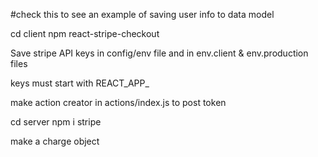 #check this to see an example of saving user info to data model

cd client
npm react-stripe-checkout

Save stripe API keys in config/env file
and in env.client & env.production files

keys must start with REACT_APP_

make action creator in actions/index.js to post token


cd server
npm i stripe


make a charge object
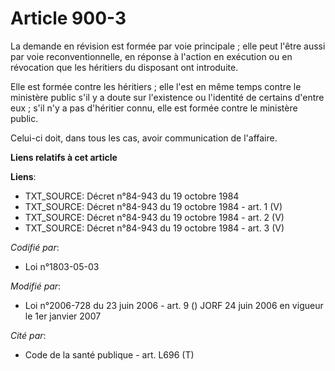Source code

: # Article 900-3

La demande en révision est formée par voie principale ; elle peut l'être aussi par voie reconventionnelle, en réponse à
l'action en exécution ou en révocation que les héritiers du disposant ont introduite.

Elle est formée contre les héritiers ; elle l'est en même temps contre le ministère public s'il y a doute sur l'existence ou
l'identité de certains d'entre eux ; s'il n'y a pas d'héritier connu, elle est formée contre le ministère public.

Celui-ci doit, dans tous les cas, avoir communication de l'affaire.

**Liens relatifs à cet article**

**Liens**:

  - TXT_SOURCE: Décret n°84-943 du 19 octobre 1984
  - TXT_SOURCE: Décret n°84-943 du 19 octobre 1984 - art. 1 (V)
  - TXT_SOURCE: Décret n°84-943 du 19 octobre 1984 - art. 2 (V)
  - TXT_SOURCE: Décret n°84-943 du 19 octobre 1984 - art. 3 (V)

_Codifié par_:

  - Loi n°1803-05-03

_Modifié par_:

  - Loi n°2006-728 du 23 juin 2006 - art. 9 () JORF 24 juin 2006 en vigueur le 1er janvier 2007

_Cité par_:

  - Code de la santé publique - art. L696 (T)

TRY IT:
Answer with the number alone after tallying the lines of the entries above that contain the word "elle".

ANSWER TO THIS EXERCISE:
3